==== DATA IN THIS EXERCISE

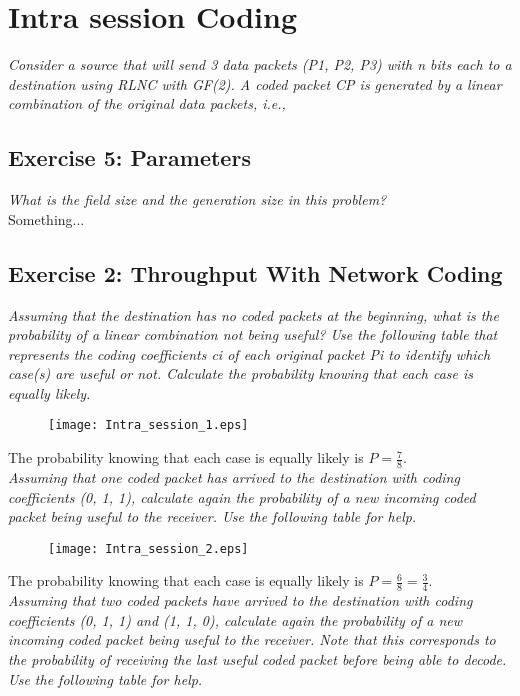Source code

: \section{Intra session Coding}
\textit{Consider a source that will send 3 data packets (P1, P2, P3) with n bits each to a destination using RLNC with GF(2). A coded packet CP is generated by a linear combination of the original data packets, i.e.,}

\subsection{Exercise 5: Parameters }
\textit{What is the field size and the generation size in this problem?}\\

Something...

\subsection{Exercise 2: Throughput With Network Coding}
\textit{Assuming that the destination has no coded packets at the beginning, what is the probability of a linear combination not being useful? Use the following table that represents the coding coefficients ci of each original packet Pi to identify which case(s) are useful or not. Calculate the probability knowing that each case is equally likely.}\\

\begin{figure}[!h]
  \centering
  \texttt{[image: Intra\_session\_1.eps]}
  \caption{}
  \label{fig:Intra_session_1}
\end{figure}
The probability knowing that each case is equally likely is $P=\frac{7}{8}$.\\

\textit{Assuming that one coded packet has arrived to the destination with coding coefficients (0, 1, 1), calculate again the probability of a new incoming coded packet being useful to the receiver. Use the following table for help.}\\

\begin{figure}[!h]
  \centering
  \texttt{[image: Intra\_session\_2.eps]}
  \caption{}
  \label{fig:Intra_session_2}
\end{figure}
The probability knowing that each case is equally likely is $P=\frac{6}{8}=\frac{3}{4}$.\\
\textit{Assuming that two coded packets have arrived to the destination with coding coefficients (0, 1, 1) and (1, 1, 0), calculate again the probability of a new incoming coded packet being useful to the receiver. Note that this corresponds to the probability of receiving the last useful coded packet before being able to decode. Use the following table for help.}\\

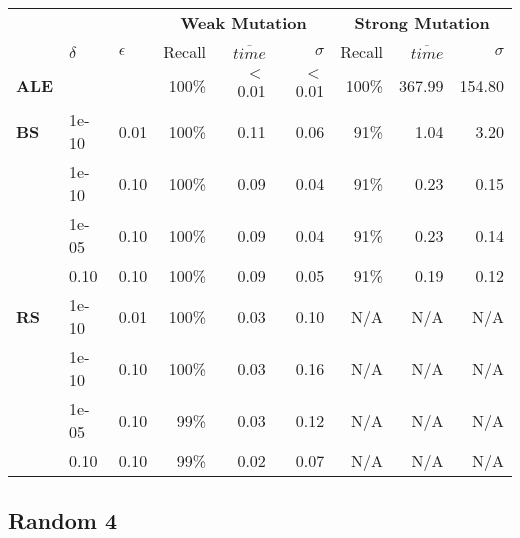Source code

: \begin{small} 
\begin{tabular}{lll|r|r|r|r|r|r} 
 & & & \multicolumn{3}{c|}{\textbf{Weak Mutation}} & \multicolumn{3}{c}{\textbf{Strong Mutation}}\\ 
 & $\delta$ & $\epsilon$ & Recall & $\overline{time}$ & $\sigma$ & Recall & $\overline{time}$ & $\sigma$ \\  
\hline 
\textbf{ALE} & & & 100\% & $<$0.01  & $<$0.01  & 100\% & 367.99  & 154.80  \\ 
\textbf{BS}  & 1e-10  & 0.01  & 100\% & 0.11  & 0.06  & 91\% & 1.04  & 3.20\\
 & 1e-10  & 0.10  & 100\% & 0.09  & 0.04  & 91\% & 0.23  & 0.15\\
 & 1e-05  & 0.10  & 100\% & 0.09  & 0.04  & 91\% & 0.23  & 0.14\\
 & 0.10  & 0.10  & 100\% & 0.09  & 0.05  & 91\% & 0.19  & 0.12\\
\textbf{RS}  & 1e-10  & 0.01  & 100\% & 0.03  & 0.10 & N/A & N/A & N/A \\
 & 1e-10  & 0.10  & 100\% & 0.03  & 0.16 & N/A & N/A & N/A \\
 & 1e-05  & 0.10  & 99\% & 0.03  & 0.12 & N/A & N/A & N/A \\
 & 0.10  & 0.10  & 99\% & 0.02  & 0.07 & N/A & N/A & N/A \\
\end{tabular} 
\end{small}


\subsection{Random 4}

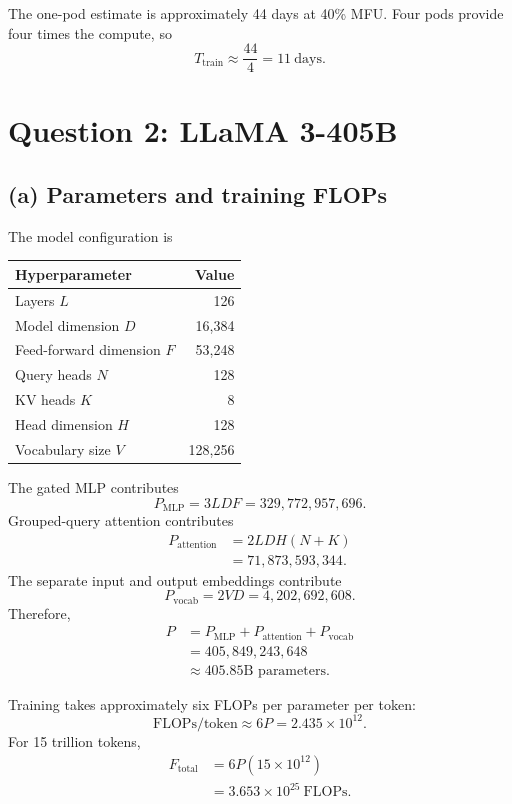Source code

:\documentclass[11pt]{article}
\begin{document}
The one-pod estimate is approximately 44 days at 40\% MFU. Four pods provide
four times the compute, so
\[
\boxed{T_{\mathrm{train}}\approx\frac{44}{4}=11\ \text{days}}.
\]

\section*{Question 2: LLaMA 3-405B}

\subsection*{(a) Parameters and training FLOPs}

The model configuration is
\begin{center}
\begin{tabular}{@{}lr@{}}
\toprule
Hyperparameter & Value \\
\midrule
Layers $L$ & 126 \\
Model dimension $D$ & 16,384 \\
Feed-forward dimension $F$ & 53,248 \\
Query heads $N$ & 128 \\
KV heads $K$ & 8 \\
Head dimension $H$ & 128 \\
Vocabulary size $V$ & 128,256 \\
\bottomrule
\end{tabular}
\end{center}

The gated MLP contributes
\[
P_{\mathrm{MLP}}=3LDF
=329{,}772{,}957{,}696.
\]
Grouped-query attention contributes
\begin{align*}
P_{\mathrm{attention}}
&=2LDH(N+K)\\
&=71{,}873{,}593{,}344.
\end{align*}
The separate input and output embeddings contribute
\[
P_{\mathrm{vocab}}=2VD
=4{,}202{,}692{,}608.
\]
Therefore,
\begin{align*}
P
&=P_{\mathrm{MLP}}+P_{\mathrm{attention}}+P_{\mathrm{vocab}}\\
&=405{,}849{,}243{,}648\\
&\approx\boxed{405.85\text{B parameters}}.
\end{align*}

Training takes approximately six FLOPs per parameter per token:
\[
\boxed{\text{FLOPs/token}\approx6P
=2.435\times10^{12}}.
\]
For 15 trillion tokens,
\begin{align*}
F_{\mathrm{total}}
&=6P(15\times10^{12})\\
&=3.653\times10^{25}\ \text{FLOPs}.
\end{align*}
\end{document}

========

■ **EXERCISE DIRECTIONS**:
Without the pictures, repeat the listing exactly as it reads.

■ **OUTPUT BELOW**:
Source code

: \section{Intra session Coding}
\textit{Consider a source that will send 3 data packets (P1, P2, P3) with n bits each to a destination using RLNC with GF(2). A coded packet CP is generated by a linear combination of the original data packets, i.e.,}

\subsection{Exercise 5: Parameters }
\textit{What is the field size and the generation size in this problem?}\\

Something...

\subsection{Exercise 2: Throughput With Network Coding}
\textit{Assuming that the destination has no coded packets at the beginning, what is the probability of a linear combination not being useful? Use the following table that represents the coding coefficients ci of each original packet Pi to identify which case(s) are useful or not. Calculate the probability knowing that each case is equally likely.}\\

\begin{figure}[!h]
  \centering
  \texttt{[image: Intra\_session\_1.eps]}
  \caption{}
  \label{fig:Intra_session_1}
\end{figure}
The probability knowing that each case is equally likely is $P=\frac{7}{8}$.\\

\textit{Assuming that one coded packet has arrived to the destination with coding coefficients (0, 1, 1), calculate again the probability of a new incoming coded packet being useful to the receiver. Use the following table for help.}\\

\begin{figure}[!h]
  \centering
  \texttt{[image: Intra\_session\_2.eps]}
  \caption{}
  \label{fig:Intra_session_2}
\end{figure}
The probability knowing that each case is equally likely is $P=\frac{6}{8}=\frac{3}{4}$.\\
\textit{Assuming that two coded packets have arrived to the destination with coding coefficients (0, 1, 1) and (1, 1, 0), calculate again the probability of a new incoming coded packet being useful to the receiver. Note that this corresponds to the probability of receiving the last useful coded packet before being able to decode. Use the following table for help.}\\

Source code

: \begin{small} 
\begin{tabular}{lll|r|r|r|r|r|r} 
 & & & \multicolumn{3}{c|}{\textbf{Weak Mutation}} & \multicolumn{3}{c}{\textbf{Strong Mutation}}\\ 
 & $\delta$ & $\epsilon$ & Recall & $\overline{time}$ & $\sigma$ & Recall & $\overline{time}$ & $\sigma$ \\  
\hline 
\textbf{ALE} & & & 100\% & $<$0.01  & $<$0.01  & 100\% & 367.99  & 154.80  \\ 
\textbf{BS}  & 1e-10  & 0.01  & 100\% & 0.11  & 0.06  & 91\% & 1.04  & 3.20\\
 & 1e-10  & 0.10  & 100\% & 0.09  & 0.04  & 91\% & 0.23  & 0.15\\
 & 1e-05  & 0.10  & 100\% & 0.09  & 0.04  & 91\% & 0.23  & 0.14\\
 & 0.10  & 0.10  & 100\% & 0.09  & 0.05  & 91\% & 0.19  & 0.12\\
\textbf{RS}  & 1e-10  & 0.01  & 100\% & 0.03  & 0.10 & N/A & N/A & N/A \\
 & 1e-10  & 0.10  & 100\% & 0.03  & 0.16 & N/A & N/A & N/A \\
 & 1e-05  & 0.10  & 99\% & 0.03  & 0.12 & N/A & N/A & N/A \\
 & 0.10  & 0.10  & 99\% & 0.02  & 0.07 & N/A & N/A & N/A \\
\end{tabular} 
\end{small}


\subsection{Random 4}

Source code

:\documentclass[11pt]{article}
\begin{document}
The one-pod estimate is approximately 44 days at 40\% MFU. Four pods provide
four times the compute, so
\[
\boxed{T_{\mathrm{train}}\approx\frac{44}{4}=11\ \text{days}}.
\]

\section*{Question 2: LLaMA 3-405B}

\subsection*{(a) Parameters and training FLOPs}

The model configuration is
\begin{center}
\begin{tabular}{@{}lr@{}}
\toprule
Hyperparameter & Value \\
\midrule
Layers $L$ & 126 \\
Model dimension $D$ & 16,384 \\
Feed-forward dimension $F$ & 53,248 \\
Query heads $N$ & 128 \\
KV heads $K$ & 8 \\
Head dimension $H$ & 128 \\
Vocabulary size $V$ & 128,256 \\
\bottomrule
\end{tabular}
\end{center}

The gated MLP contributes
\[
P_{\mathrm{MLP}}=3LDF
=329{,}772{,}957{,}696.
\]
Grouped-query attention contributes
\begin{align*}
P_{\mathrm{attention}}
&=2LDH(N+K)\\
&=71{,}873{,}593{,}344.
\end{align*}
The separate input and output embeddings contribute
\[
P_{\mathrm{vocab}}=2VD
=4{,}202{,}692{,}608.
\]
Therefore,
\begin{align*}
P
&=P_{\mathrm{MLP}}+P_{\mathrm{attention}}+P_{\mathrm{vocab}}\\
&=405{,}849{,}243{,}648\\
&\approx\boxed{405.85\text{B parameters}}.
\end{align*}

Training takes approximately six FLOPs per parameter per token:
\[
\boxed{\text{FLOPs/token}\approx6P
=2.435\times10^{12}}.
\]
For 15 trillion tokens,
\begin{align*}
F_{\mathrm{total}}
&=6P(15\times10^{12})\\
&=3.653\times10^{25}\ \text{FLOPs}.
\end{align*}
\end{document}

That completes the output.